性差別は今も横行し、世界の進歩にも遥かに遅れ、性的被害も未だに男性優位のまま放置されている。報道機関のトップが政府に買収され、メディアの放送はますます偏り、政府の報道伝達機関になり下がった感さえある。
一方で、国民への監視機構はますます進み、何か事件が起これば必ず街頭の監視カメラの映像が出てくる時代になっており、法的にも安保法などによって、戦前の治安維持法に似た制度が既にに作られており、いつでもその適応を広げられるようになっている。

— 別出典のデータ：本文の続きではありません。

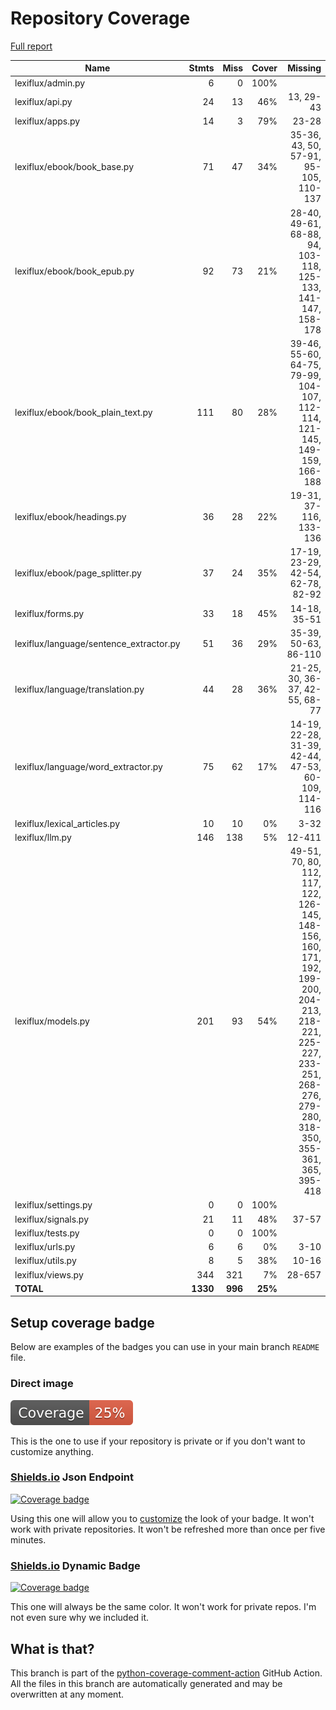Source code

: # Repository Coverage

[Full report](https://htmlpreview.github.io/?https://github.com/andgineer/lexiflux/blob/python-coverage-comment-action-data/htmlcov/index.html)

| Name                                     |    Stmts |     Miss |   Cover |   Missing |
|----------------------------------------- | -------: | -------: | ------: | --------: |
| lexiflux/admin.py                        |        6 |        0 |    100% |           |
| lexiflux/api.py                          |       24 |       13 |     46% | 13, 29-43 |
| lexiflux/apps.py                         |       14 |        3 |     79% |     23-28 |
| lexiflux/ebook/book\_base.py             |       71 |       47 |     34% |35-36, 43, 50, 57-91, 95-105, 110-137 |
| lexiflux/ebook/book\_epub.py             |       92 |       73 |     21% |28-40, 49-61, 68-88, 94, 103-118, 125-133, 141-147, 158-178 |
| lexiflux/ebook/book\_plain\_text.py      |      111 |       80 |     28% |39-46, 55-60, 64-75, 79-99, 104-107, 112-114, 121-145, 149-159, 166-188 |
| lexiflux/ebook/headings.py               |       36 |       28 |     22% |19-31, 37-116, 133-136 |
| lexiflux/ebook/page\_splitter.py         |       37 |       24 |     35% |17-19, 23-29, 42-54, 62-78, 82-92 |
| lexiflux/forms.py                        |       33 |       18 |     45% |14-18, 35-51 |
| lexiflux/language/sentence\_extractor.py |       51 |       36 |     29% |35-39, 50-63, 86-110 |
| lexiflux/language/translation.py         |       44 |       28 |     36% |21-25, 30, 36-37, 42-55, 68-77 |
| lexiflux/language/word\_extractor.py     |       75 |       62 |     17% |14-19, 22-28, 31-39, 42-44, 47-53, 60-109, 114-116 |
| lexiflux/lexical\_articles.py            |       10 |       10 |      0% |      3-32 |
| lexiflux/llm.py                          |      146 |      138 |      5% |    12-411 |
| lexiflux/models.py                       |      201 |       93 |     54% |49-51, 70, 80, 112, 117, 122, 126-145, 148-156, 160, 171, 192, 199-200, 204-213, 218-221, 225-227, 233-251, 268-276, 279-280, 318-350, 355-361, 365, 395-418 |
| lexiflux/settings.py                     |        0 |        0 |    100% |           |
| lexiflux/signals.py                      |       21 |       11 |     48% |     37-57 |
| lexiflux/tests.py                        |        0 |        0 |    100% |           |
| lexiflux/urls.py                         |        6 |        6 |      0% |      3-10 |
| lexiflux/utils.py                        |        8 |        5 |     38% |     10-16 |
| lexiflux/views.py                        |      344 |      321 |      7% |    28-657 |
|                                **TOTAL** | **1330** |  **996** | **25%** |           |


## Setup coverage badge

Below are examples of the badges you can use in your main branch `README` file.

### Direct image

[![Coverage badge](https://raw.githubusercontent.com/andgineer/lexiflux/python-coverage-comment-action-data/badge.svg)](https://htmlpreview.github.io/?https://github.com/andgineer/lexiflux/blob/python-coverage-comment-action-data/htmlcov/index.html)

This is the one to use if your repository is private or if you don't want to customize anything.

### [Shields.io](https://shields.io) Json Endpoint

[![Coverage badge](https://img.shields.io/endpoint?url=https://raw.githubusercontent.com/andgineer/lexiflux/python-coverage-comment-action-data/endpoint.json)](https://htmlpreview.github.io/?https://github.com/andgineer/lexiflux/blob/python-coverage-comment-action-data/htmlcov/index.html)

Using this one will allow you to [customize](https://shields.io/endpoint) the look of your badge.
It won't work with private repositories. It won't be refreshed more than once per five minutes.

### [Shields.io](https://shields.io) Dynamic Badge

[![Coverage badge](https://img.shields.io/badge/dynamic/json?color=brightgreen&label=coverage&query=%24.message&url=https%3A%2F%2Fraw.githubusercontent.com%2Fandgineer%2Flexiflux%2Fpython-coverage-comment-action-data%2Fendpoint.json)](https://htmlpreview.github.io/?https://github.com/andgineer/lexiflux/blob/python-coverage-comment-action-data/htmlcov/index.html)

This one will always be the same color. It won't work for private repos. I'm not even sure why we included it.

## What is that?

This branch is part of the
[python-coverage-comment-action](https://github.com/marketplace/actions/python-coverage-comment)
GitHub Action. All the files in this branch are automatically generated and may be
overwritten at any moment.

宗教と政治の関係については、政府の閣僚の大半が神道連盟のメンバーであることだけでも十分であろう。靖国神社参拝も、外国の反発を考えながら執拗に続けられている。天皇の政治的利用も次第に強くなって来ている。
企業の保護や労働者の抑圧については、大企業に対する減税、企業に有利な種々の法律、益々ひどくなる労働条件、低賃金に、過重労働など、実態を見れば詳しい説明さえ必要でない。
また、学問と芸術の軽視は大学の法人化、予算の減額、「あいちトリエンナーレ」で見るような政府の一方的な補助金の削減、表現に自由の抑圧を見れば明らかであろう。

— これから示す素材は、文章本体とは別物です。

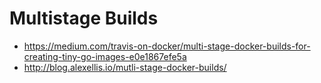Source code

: # Multistage Builds


* <https://medium.com/travis-on-docker/multi-stage-docker-builds-for-creating-tiny-go-images-e0e1867efe5a>
* <http://blog.alexellis.io/mutli-stage-docker-builds/>

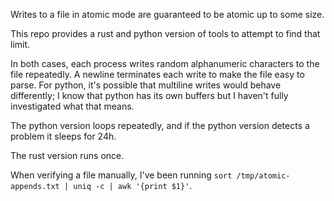 Writes to a file in atomic mode are guaranteed to be atomic up to some size.

This repo provides a rust and python version of tools to attempt to find that limit.

In both cases, each process writes random alphanumeric characters to the file repeatedly. A newline terminates each write to make the file easy to parse. For python, it's possible that multiline writes would behave differently; I know that python has its own buffers but I haven't fully investigated what that means.

The python version loops repeatedly, and if the python version detects a problem it sleeps for 24h.

The rust version runs once.

When verifying a file manually, I've been running `sort /tmp/atomic-appends.txt | uniq -c | awk '{print $1}'`.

犯罪の厳罰化への執着は、世界の趨勢に反しての死刑の継続が見られるし、入局管理局による不法移民に対する非道とも言える取り扱いは人道上も問題である。
更には、身びいきの横行と腐敗は、今まさに問題となっている「桜を見る会」の成り行きを見るだけで、誰の目にも安倍内閣のやっていることがよくわかる。官邸への権力の集中、それによる過剰な官僚の忖度で、政治は大きく曲げられている。
不正な選挙では、選挙制度自体が小選挙制度で自民党に有利になっており、棄権する人が多いことが政権を支えているが、それでも選挙違反で問題になる自民党議員は後を絶たない。

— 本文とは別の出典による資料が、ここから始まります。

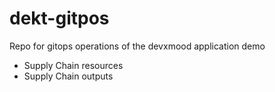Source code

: # dekt-gitpos

Repo for gitops operations of the devxmood application demo

- Supply Chain resources
- Supply Chain outputs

こう見てくると、まさにここに書かれている通りなのが現情で、今や日本はファシズムの初期症状が出ている真っ最中だということが言えるのではなかろうか。一人でも多くの人がこれを敏感に感じ取り、ここらでこの傾向に歯止めをかけないと、この先どうなることか。これ以上進めば、もはや誰にも止められず、戦前の日本同様に、また破滅の淵まで行ってしまう恐れ十分である。
何とかならないものだろうか。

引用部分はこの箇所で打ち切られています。